[[ Entries shown open ]]
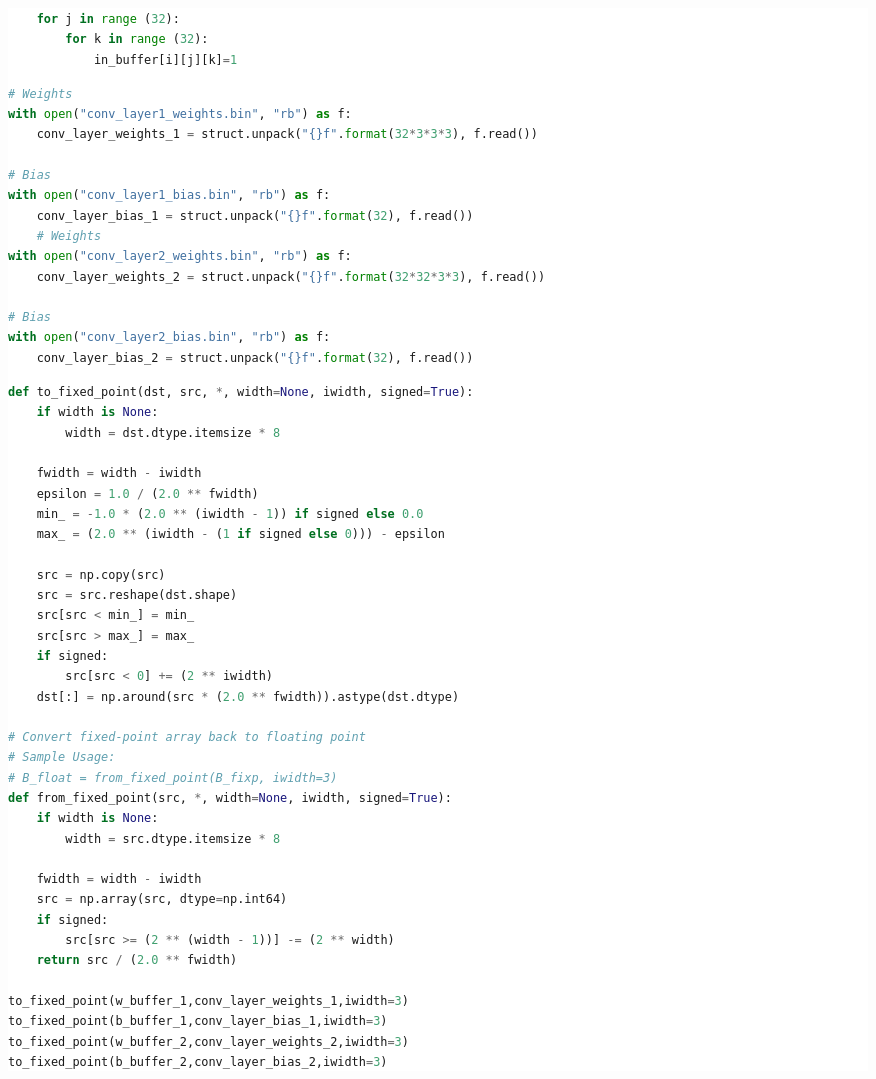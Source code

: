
 ```python
    for j in range (32):
        for k in range (32):
            in_buffer[i][j][k]=1
```

```python
# Weights
with open("conv_layer1_weights.bin", "rb") as f:
    conv_layer_weights_1 = struct.unpack("{}f".format(32*3*3*3), f.read())

# Bias
with open("conv_layer1_bias.bin", "rb") as f:
    conv_layer_bias_1 = struct.unpack("{}f".format(32), f.read())
    # Weights
with open("conv_layer2_weights.bin", "rb") as f:
    conv_layer_weights_2 = struct.unpack("{}f".format(32*32*3*3), f.read())

# Bias
with open("conv_layer2_bias.bin", "rb") as f:
    conv_layer_bias_2 = struct.unpack("{}f".format(32), f.read())
```


```python
def to_fixed_point(dst, src, *, width=None, iwidth, signed=True):
    if width is None:
        width = dst.dtype.itemsize * 8

    fwidth = width - iwidth
    epsilon = 1.0 / (2.0 ** fwidth)
    min_ = -1.0 * (2.0 ** (iwidth - 1)) if signed else 0.0
    max_ = (2.0 ** (iwidth - (1 if signed else 0))) - epsilon

    src = np.copy(src)
    src = src.reshape(dst.shape)
    src[src < min_] = min_
    src[src > max_] = max_
    if signed:
        src[src < 0] += (2 ** iwidth)
    dst[:] = np.around(src * (2.0 ** fwidth)).astype(dst.dtype)
    
# Convert fixed-point array back to floating point
# Sample Usage:
# B_float = from_fixed_point(B_fixp, iwidth=3)
def from_fixed_point(src, *, width=None, iwidth, signed=True):
    if width is None:
        width = src.dtype.itemsize * 8

    fwidth = width - iwidth
    src = np.array(src, dtype=np.int64)
    if signed:
        src[src >= (2 ** (width - 1))] -= (2 ** width)
    return src / (2.0 ** fwidth)

to_fixed_point(w_buffer_1,conv_layer_weights_1,iwidth=3)
to_fixed_point(b_buffer_1,conv_layer_bias_1,iwidth=3)
to_fixed_point(w_buffer_2,conv_layer_weights_2,iwidth=3)
to_fixed_point(b_buffer_2,conv_layer_bias_2,iwidth=3)
```
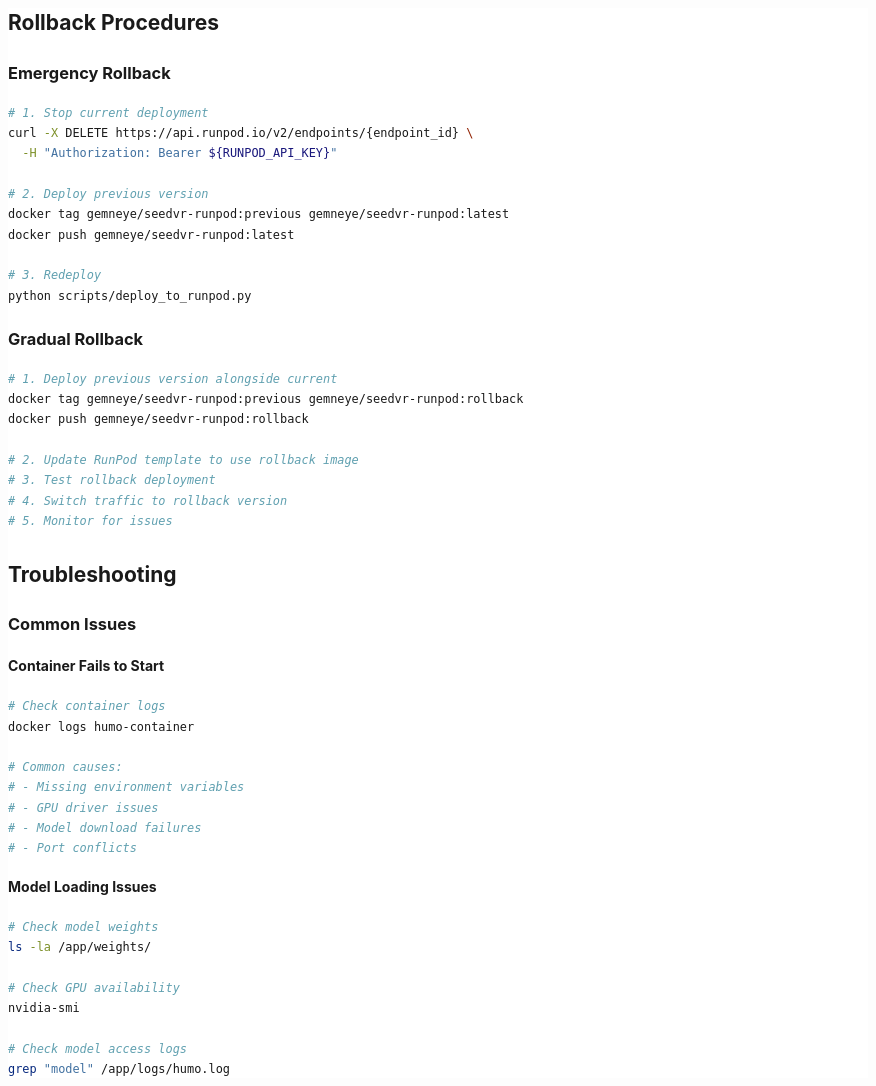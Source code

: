 ## Rollback Procedures

### Emergency Rollback
```bash
# 1. Stop current deployment
curl -X DELETE https://api.runpod.io/v2/endpoints/{endpoint_id} \
  -H "Authorization: Bearer ${RUNPOD_API_KEY}"

# 2. Deploy previous version
docker tag gemneye/seedvr-runpod:previous gemneye/seedvr-runpod:latest
docker push gemneye/seedvr-runpod:latest

# 3. Redeploy
python scripts/deploy_to_runpod.py
```

### Gradual Rollback
```bash
# 1. Deploy previous version alongside current
docker tag gemneye/seedvr-runpod:previous gemneye/seedvr-runpod:rollback
docker push gemneye/seedvr-runpod:rollback

# 2. Update RunPod template to use rollback image
# 3. Test rollback deployment
# 4. Switch traffic to rollback version
# 5. Monitor for issues
```

## Troubleshooting

### Common Issues

#### Container Fails to Start
```bash
# Check container logs
docker logs humo-container

# Common causes:
# - Missing environment variables
# - GPU driver issues
# - Model download failures
# - Port conflicts
```

#### Model Loading Issues
```bash
# Check model weights
ls -la /app/weights/

# Check GPU availability
nvidia-smi

# Check model access logs
grep "model" /app/logs/humo.log
```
[[ Entries shown closed ]]
● **Description of the task**
For each entry above, write it out again exactly but leave out any picture.

● **Response area**
Source code

:
 ```python
    for j in range (32):
        for k in range (32):
            in_buffer[i][j][k]=1
```

```python
# Weights
with open("conv_layer1_weights.bin", "rb") as f:
    conv_layer_weights_1 = struct.unpack("{}f".format(32*3*3*3), f.read())

# Bias
with open("conv_layer1_bias.bin", "rb") as f:
    conv_layer_bias_1 = struct.unpack("{}f".format(32), f.read())
    # Weights
with open("conv_layer2_weights.bin", "rb") as f:
    conv_layer_weights_2 = struct.unpack("{}f".format(32*32*3*3), f.read())

# Bias
with open("conv_layer2_bias.bin", "rb") as f:
    conv_layer_bias_2 = struct.unpack("{}f".format(32), f.read())
```


```python
def to_fixed_point(dst, src, *, width=None, iwidth, signed=True):
    if width is None:
        width = dst.dtype.itemsize * 8

    fwidth = width - iwidth
    epsilon = 1.0 / (2.0 ** fwidth)
    min_ = -1.0 * (2.0 ** (iwidth - 1)) if signed else 0.0
    max_ = (2.0 ** (iwidth - (1 if signed else 0))) - epsilon

    src = np.copy(src)
    src = src.reshape(dst.shape)
    src[src < min_] = min_
    src[src > max_] = max_
    if signed:
        src[src < 0] += (2 ** iwidth)
    dst[:] = np.around(src * (2.0 ** fwidth)).astype(dst.dtype)
    
# Convert fixed-point array back to floating point
# Sample Usage:
# B_float = from_fixed_point(B_fixp, iwidth=3)
def from_fixed_point(src, *, width=None, iwidth, signed=True):
    if width is None:
        width = src.dtype.itemsize * 8

    fwidth = width - iwidth
    src = np.array(src, dtype=np.int64)
    if signed:
        src[src >= (2 ** (width - 1))] -= (2 ** width)
    return src / (2.0 ** fwidth)

to_fixed_point(w_buffer_1,conv_layer_weights_1,iwidth=3)
to_fixed_point(b_buffer_1,conv_layer_bias_1,iwidth=3)
to_fixed_point(w_buffer_2,conv_layer_weights_2,iwidth=3)
to_fixed_point(b_buffer_2,conv_layer_bias_2,iwidth=3)
```
Source code

: ## Rollback Procedures

### Emergency Rollback
```bash
# 1. Stop current deployment
curl -X DELETE https://api.runpod.io/v2/endpoints/{endpoint_id} \
  -H "Authorization: Bearer ${RUNPOD_API_KEY}"

# 2. Deploy previous version
docker tag gemneye/seedvr-runpod:previous gemneye/seedvr-runpod:latest
docker push gemneye/seedvr-runpod:latest

# 3. Redeploy
python scripts/deploy_to_runpod.py
```

### Gradual Rollback
```bash
# 1. Deploy previous version alongside current
docker tag gemneye/seedvr-runpod:previous gemneye/seedvr-runpod:rollback
docker push gemneye/seedvr-runpod:rollback

# 2. Update RunPod template to use rollback image
# 3. Test rollback deployment
# 4. Switch traffic to rollback version
# 5. Monitor for issues
```

## Troubleshooting

### Common Issues

#### Container Fails to Start
```bash
# Check container logs
docker logs humo-container

# Common causes:
# - Missing environment variables
# - GPU driver issues
# - Model download failures
# - Port conflicts
```

#### Model Loading Issues
```bash
# Check model weights
ls -la /app/weights/

# Check GPU availability
nvidia-smi

# Check model access logs
grep "model" /app/logs/humo.log
```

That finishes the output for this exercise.